Percentage of RBC hemolysis incubated with (A) nanoparticles from (a) mPEG-P(LA4-co-GA9)2, (b) mPEG-P(LA12-co-GA9)2, (c) mPEG-P(LA24-co-GA8)2, and (d) mPEG-P(LA45-co-GA15)2, and (B) (a–d) homologous nanomedicines and free DOX. Physiological saline (−) and Triton X-100 (10 g L−1) (+) were used as negative and positive controls, respectively.

Note: Data are represented as mean ± SD (n = 3).

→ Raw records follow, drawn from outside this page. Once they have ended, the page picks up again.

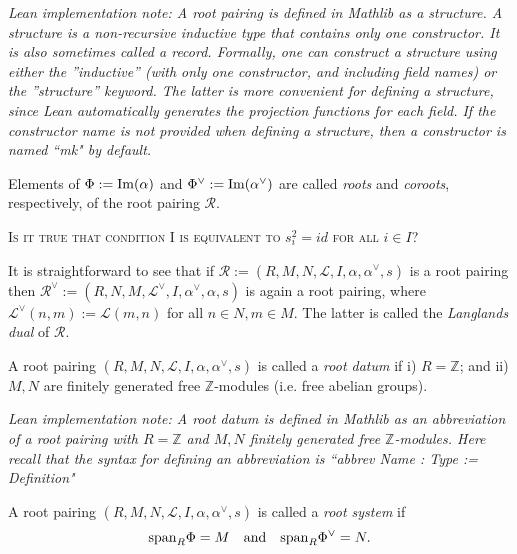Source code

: {\it Lean implementation note: A root pairing is defined in Mathlib as a {\it structure}. A structure is a non-recursive inductive 
type that contains only one constructor. It is also sometimes called a {\it record}. Formally, one can construct a structure using either
the ''inductive'' (with only one constructor, and including field names) or the ''structure'' keyword. The latter is more convenient for defining a structure,
since Lean automatically generates the projection functions for each field. If the constructor name is not provided when defining a structure, then a 
constructor is named ``mk" by default.}

Elements of $\Phi := {\rm Im}(\alpha)$ and $\Phi^\vee := {\rm Im}(\alpha^\vee)$ are called {\it roots} and {\it coroots}, 
respectively, of the root pairing $\mathcal{R}$. 

\textsc{Is it true that condition I is equivalent to $s_i^2 = id$ for all $i \in I$?}

\begin{remark}
    \label{def:dual-root-pairing}
    \leanok
It is straightforward to see that if $\mathcal{R} := (R,M,N,\mathcal{L},I,\alpha, \alpha^\vee,s)$ is 
a root pairing then $\mathcal{R}^\vee := (R,N,M,\mathcal{L}^\vee,I,\alpha^\vee, \alpha,s)$ is again 
a root pairing, where $\mathcal{L}^\vee (n,m) := \mathcal{L}(m,n)$ for all $n \in N,m \in M$. The 
latter is called the {\it Langlands dual} of $\mathcal{R}$.
\end{remark}

\begin{definition}
    \label{def:root-datum}
    \leanok
     A root pairing $(R,M,N,\mathcal{L},I,\alpha, \alpha^\vee,s)$ is called a {\it root datum} if 
    i) $R = \mathbb{Z}$; and ii) $M,N$ are finitely generated free $\mathbb{Z}$-modules (i.e. free abelian groups).  
\end{definition}

{\it Lean implementation note: A root datum is defined in Mathlib as an abbreviation of 
a root pairing with $R = \mathbb{Z}$ and $M,N$ finitely generated free $\mathbb{Z}$-modules. Here 
recall that the syntax for defining an abbreviation is ``abbrev Name : Type := Definition"}

\begin{definition}
    \label{def:root-system}
    \leanok
    A root pairing $(R,M,N,\mathcal{L},I,\alpha, \alpha^\vee,s)$ is called a {\it root system} if
    \[
        {\rm span}_R \Phi = M \quad \text{and} \quad {\rm span}_R \Phi^\vee = N.
    \] 
\end{definition}

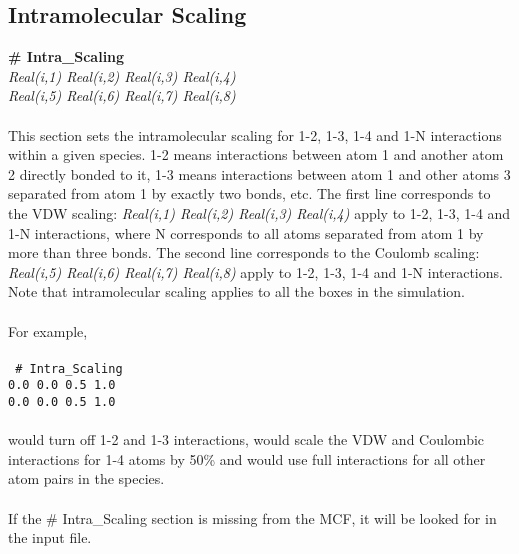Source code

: \subsection{Intramolecular Scaling}\label{sec:Intra_Scaling}
{\bf \# Intra\_Scaling} \\
{\it Real(i,1) Real(i,2) Real(i,3) Real(i,4)} \\
{\it Real(i,5) Real(i,6) Real(i,7) Real(i,8)} \\ \\
%
This section sets the intramolecular scaling for 1-2, 1-3, 1-4 and 1-N
interactions within a given species. 1-2 means interactions between
atom 1 and another atom 2 directly bonded to it, 1-3 means
interactions between atom 1 and other atoms 3 separated from atom 1 by
exactly two bonds, etc. The first line corresponds to the
VDW scaling: {\it Real(i,1) Real(i,2) Real(i,3) Real(i,4)} apply to
1-2, 1-3, 1-4 and 1-N interactions, where N corresponds to all atoms
separated from atom 1 by more than three bonds.
The second line corresponds to the Coulomb scaling:
{\it Real(i,5)  Real(i,6) Real(i,7) Real(i,8)} apply to 1-2, 1-3, 1-4 and 1-N interactions.
Note that intramolecular scaling applies to all the boxes in the simulation. \\ \\
%
For example, \\ \\
\texttt{
\# Intra\_Scaling \\
0.0 0.0 0.5 1.0 \\
0.0 0.0 0.5 1.0}
\\ \\
would turn off 1-2 and 1-3 interactions, would scale the VDW and
Coulombic interactions for 1-4 atoms by 50\% and would use full
interactions for all other atom pairs in the species. \\ \\
%
If the \# Intra\_Scaling section is missing from the MCF,
it will be looked for in the input file. \\ \\
%
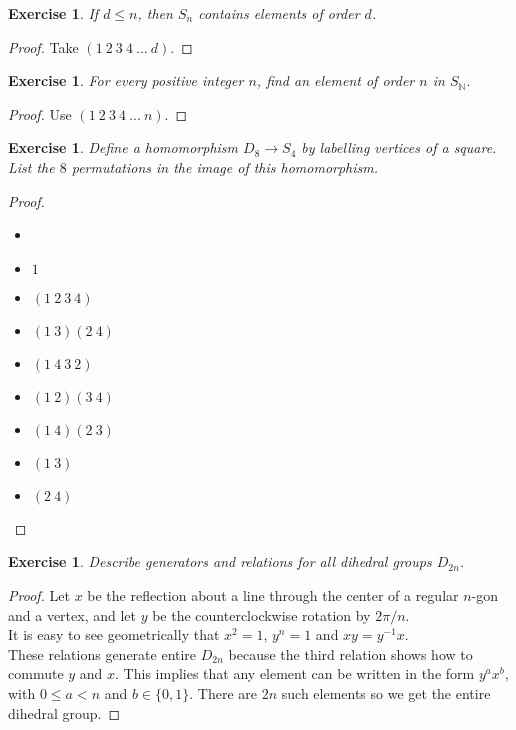\documentclass[a4paper, 11pt]{book}
\theoremstyle{plain}
\newtheorem{exercise}[theorem]{Exercise}
\theoremstyle{plain}
\begin{document}
\begin{exercise}
If $d\leq n$, then $S_n$ contains elements of order $d$.
\end{exercise}
\begin{proof}
Take $(1~2~3~4~...~d)$.
\end{proof}

\begin{exercise}
For every positive integer $n$, find an element of order $n$ in $S_\mathbb{N}$.
\end{exercise}
\begin{proof}
Use $(1~2~3~4~...~n)$.
\end{proof}

\begin{exercise}
Define a homomorphism $D_8\rightarrow S_4$ by labelling vertices of a square. List the $8$ permutations in the image of this homomorphism.
\end{exercise}
\begin{proof}
\begin{itemize}
    \item[]
    \item $1$
    \item $(1~2~3~4)$
    \item $(1~3)(2~4)$
    \item $(1~4~3~2)$
    \item $(1~2)(3~4)$
    \item $(1~4)(2~3)$
    \item $(1~3)$
    \item $(2~4)$
\end{itemize}
\end{proof}

\begin{exercise}
Describe generators and relations for all dihedral groups $D_{2n}$.
\end{exercise}
\begin{proof}
Let $x$ be the reflection about a line through the center of a regular $n$-gon and a vertex, and let $y$ be the counterclockwise rotation by $2\pi/n$.\\
It is easy to see geometrically that $x^2 = 1$, $y^n=1$ and $xy = y^{-1}x$.\\
These relations generate entire $D_{2n}$ because the third relation shows how to commute $y$ and $x$. This implies that any element can be written in the form $y^a x^b$, with $0\leq a<n$ and $b\in \{0,1\}$. There are $2n$ such elements so we get the entire dihedral group.
\end{proof}
\end{document}
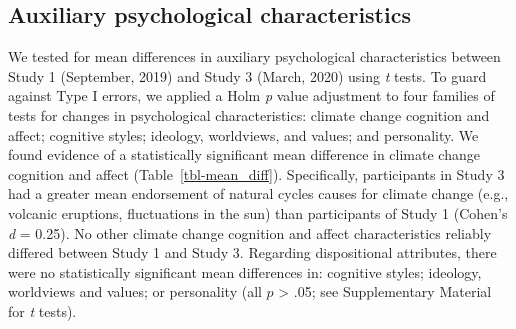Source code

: \documentclass[
  letterpaper,
  DIV=11,
  numbers=noendperiod]{scrartcl}
\begin{document}
\subsection{Auxiliary psychological
characteristics}\label{auxiliary-psychological-characteristics}

We tested for mean differences in auxiliary psychological
characteristics between Study 1 (September, 2019) and Study 3 (March,
2020) using \emph{t} tests. To guard against Type I errors, we applied a
Holm \citeyearpar{holm1979} \emph{p} value adjustment to four families
of tests for changes in psychological characteristics: climate change
cognition and affect; cognitive styles; ideology, worldviews, and
values; and personality. We found evidence of a statistically
significant mean difference in climate change cognition and affect
(Table~\ref{tbl-mean_diff}). Specifically, participants in Study 3 had a
greater mean endorsement of natural cycles causes for climate change
(e.g., volcanic eruptions, fluctuations in the sun) than participants of
Study 1 (Cohen's \emph{d} = 0.25). No other climate change cognition and
affect characteristics reliably differed between Study 1 and Study 3.
Regarding dispositional attributes, there were no statistically
significant mean differences in: cognitive styles; ideology, worldviews
and values; or personality (all \(p\) \textgreater{} .05; see
Supplementary Material for \emph{t} tests).
\end{document}
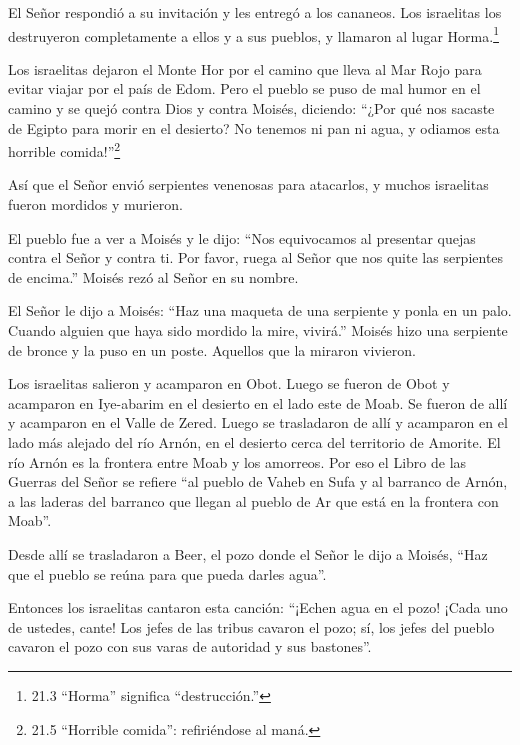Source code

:  El Señor respondió a su invitación y les entregó a los
cananeos. Los israelitas los destruyeron completamente a ellos y a sus
pueblos, y llamaron al lugar Horma.\footnote{21.3 ``Horma'' significa
  ``destrucción.''}

 Los israelitas dejaron el Monte Hor por el camino que lleva
al Mar Rojo para evitar viajar por el país de Edom. Pero el pueblo se
puso de mal humor en el camino  y se quejó contra Dios y
contra Moisés, diciendo: ``¿Por qué nos sacaste de Egipto para morir en
el desierto? No tenemos ni pan ni agua, y odiamos esta horrible
comida!''\footnote{21.5 ``Horrible comida'': refiriéndose al maná.}

 Así que el Señor envió serpientes venenosas para atacarlos,
y muchos israelitas fueron mordidos y murieron.

 El pueblo fue a ver a Moisés y le dijo: ``Nos equivocamos
al presentar quejas contra el Señor y contra ti. Por favor, ruega al
Señor que nos quite las serpientes de encima.'' Moisés rezó al Señor en
su nombre.

 El Señor le dijo a Moisés: ``Haz una maqueta de una
serpiente y ponla en un palo. Cuando alguien que haya sido mordido la
mire, vivirá.''  Moisés hizo una serpiente de bronce y la
puso en un poste. Aquellos que la miraron vivieron.

 Los israelitas salieron y acamparon en Obot. 
Luego se fueron de Obot y acamparon en Iye-abarim en el desierto en el
lado este de Moab.  Se fueron de allí y acamparon en el
Valle de Zered.  Luego se trasladaron de allí y acamparon
en el lado más alejado del río Arnón, en el desierto cerca del
territorio de Amorite. El río Arnón es la frontera entre Moab y los
amorreos.  Por eso el Libro de las Guerras del Señor se
refiere ``al pueblo de Vaheb en Sufa y al barranco de Arnón,
 a las laderas del barranco que llegan al pueblo de Ar que
está en la frontera con Moab''.

 Desde allí se trasladaron a Beer, el pozo donde el Señor
le dijo a Moisés, ``Haz que el pueblo se reúna para que pueda darles
agua''.

 Entonces los israelitas cantaron esta canción: ``¡Echen
agua en el pozo! ¡Cada uno de ustedes, cante!  Los jefes de
las tribus cavaron el pozo; sí, los jefes del pueblo cavaron el pozo con
sus varas de autoridad y sus bastones''.

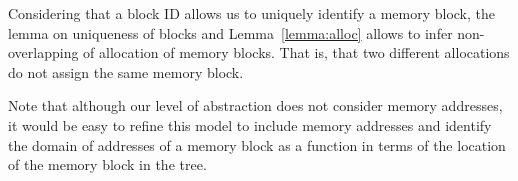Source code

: 

Considering that a block ID allows us to uniquely identify a memory block, the lemma on uniqueness of blocks and Lemma~\ref{lemma:alloc} allows to infer non-overlapping of allocation of memory blocks. That is, that two different allocations do not assign the same memory block.

Note that although our level of abstraction does not consider memory addresses, it would be easy to refine this model to include memory addresses and identify the domain of addresses of a memory block as a function in terms of the location of the memory block in the tree.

Abbreviations: DOX, doxorubicin; RBC, red blood cell; mPEG, monomethoxy poly(ethylene glycol); P(LA-co-GA), poly(L-lactide-co-glycolide); SD, standard deviation.

Conclusion

Four novel amphiphilic Y-shaped mPEG-P(LA-co-GA)2 copolymers were prepared by alternating ROP of LA and GA monomers. The synthesized amphiphilic copolymers were substantiated to have exact chemical structure, controllable molecular weight, monodispersity, and amphiphilic properties. The copolymers formed into nanoscale micellar/ vesicular aggregations with hydrophobic polyester cores and mPEG shells in PB at pH 7.4. Micellar/vesicular nanomedicines were fabricated by loading DOX into the compact nanoparticles. The in vitro release could be accelerated by decreasing P(LA-co-GA) length and mimicking tumor tissular and intracellular acidic conditions (pH 6.8 and 5.3, respectively). The intracellular DOX release could be improved by shortening the hydrophobic P(LA-co-GA) block, and the nanomedicines displayed effective proliferation inhibition against HeLa cells at 24, 48, and 72 hours. The nanoparticles were hemocompatible, and the presence of copolymers in the nanomedicines reduced the hemolysis ratio (HR) of DOX significantly. These properties suggest that the novel DOX and amphiphilic, Y-shaped copolymer-based anticancer nanomedicines are attractive candidates as tumor tissular and intracellular targeting drug delivery platforms in vivo, with enhanced stability during circulation and accelerated drug release at the target sites.